Much like her cousin (first once removed) Paula Deen, Johnnie Gabriel got her start selling her goods from home. But hers were desserts, and if you recall from the Deen biography, Paula was the sandwich lady.
I'm hooked on southern cooking. It can't be beat. Don't you love what you grew up eating best of all? Sure, I like a variety of cuisine, but southern style is my standard approach to anything. Fry it. Or cook it with butter. And throw some sugar in there, too.
When I saw this new southern cookbook was nearing publication, I knew I had to have it. However, aren't all those recipes covered in other southern cookbooks? Probably. Gabriel's book features standards like cheese straws, toasted pecans, she-crab soup, barbecued pork ribs, grits, greens, and fried okra. And then the desserts? The proverbial red velvet cake is there, but the photo shows her cake to be a bright cherry red, rather than the deep red, almost a velvety burgundy that I associate with authentic red velvet cake. I'll compare her recipe to others I have and see how it differs.
She features many salads, and that's something Ian was bummed about: "Why so many salads," he said after browsing through the book. I've gotten him in that habit, too. I leave new cookbooks out on our gathering table and he pages through them while waiting on something to cook. He does most of the cooking these days with me being so round and big and tired.
Besides typical salads you expect from a southern cookbook (macaroni, tuna, chicken), she offers something called Sumi salad, which is an asian-slaw inspired concotion. Her leafy lettucy salads almost all include fresh fruit, which is nice.
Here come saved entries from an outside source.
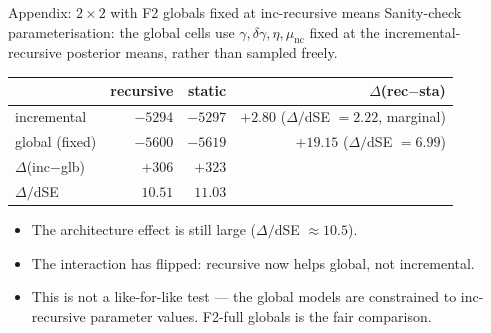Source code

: \documentclass[10pt,aspectratio=169]{beamer}
\newcommand{\emp}[1]{\textcolor{CSP-emphasis}{\textbf{#1}}}
\begin{document}
\begin{frame}{Appendix: $2\!\times\!2$ with F2 globals fixed at inc-recursive means}
\small
Sanity-check parameterisation: the global cells use $\gamma, \delta\gamma, \eta, \mu_\mathrm{nc}$ fixed at the incremental-recursive posterior means, rather than sampled freely.

\vspace{0.6em}
\begin{center}
\begin{tabular}{l|rr|r}
\toprule
              & recursive & static & $\Delta$(rec$-$sta) \\
\midrule
incremental   & $-5294$ & $-5297$ & $+2.80$ ($\Delta/$dSE $= 2.22$, marginal) \\
global (fixed)& $-5600$ & $-5619$ & \emp{$+19.15$} ($\Delta/$dSE $= 6.99$) \\
\midrule
$\Delta$(inc$-$glb) & $+306$ & $+323$ & \\
$\Delta/$dSE        & $10.51$ & $11.03$ & \\
\bottomrule
\end{tabular}
\end{center}

\vspace{0.6em}
\begin{itemize}\itemsep0.15em
  \item The architecture effect is still large ($\Delta/$dSE $\approx 10.5$).
  \item The interaction has flipped: recursive now helps global, not incremental.
  \item This is not a like-for-like test --- the global models are constrained to inc-recursive parameter values. F2-full globals is the fair comparison.
\end{itemize}
\end{frame}
\end{document}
Two pound cakes caught my eye immediately: Coconut Pound Cake and Peanut Butter Pound Cake. It's safe, maybe considered boring by some, but always a classic standard, and pound cake is probably my favorite cake....or is it red velvet? Naturally I couldn't wait to see the dessert section. Again, lots of great standards. Ian noticed the lack of a peanut butter pie recipe. And that is a travesty. But what to do?
Anyway, I needed to bake cookies for an event on Saturday and thought about making my standard gingersnap cookie recipe that I've used for 15 years or more. Gabriel has a soft ginger cookie recipe that I decided to try instead.
Boy, was I glad I did that. I cannot stop eating them. Sopping them in milk, or falling-apart-hot off the cookie sheet straight from the oven. They're delicious. And soft. My gingersnaps... well, they're snappy and crisp. But these ginger cookies stay chewy and moist.
Perhaps the difference is butter. My gingersnap recipe calls for shortening. And Gabriel's calls for either. Butter is always better, right? That's what I did. The cooking time may have something to do with it also, just 10 minutes in the oven. Whereas, if memory serves, my gingersnaps remain in there about 15 minutes or so.
As pleased as I am with the success of my soft ginger cookies, you can bet that I'll try more of her recipes.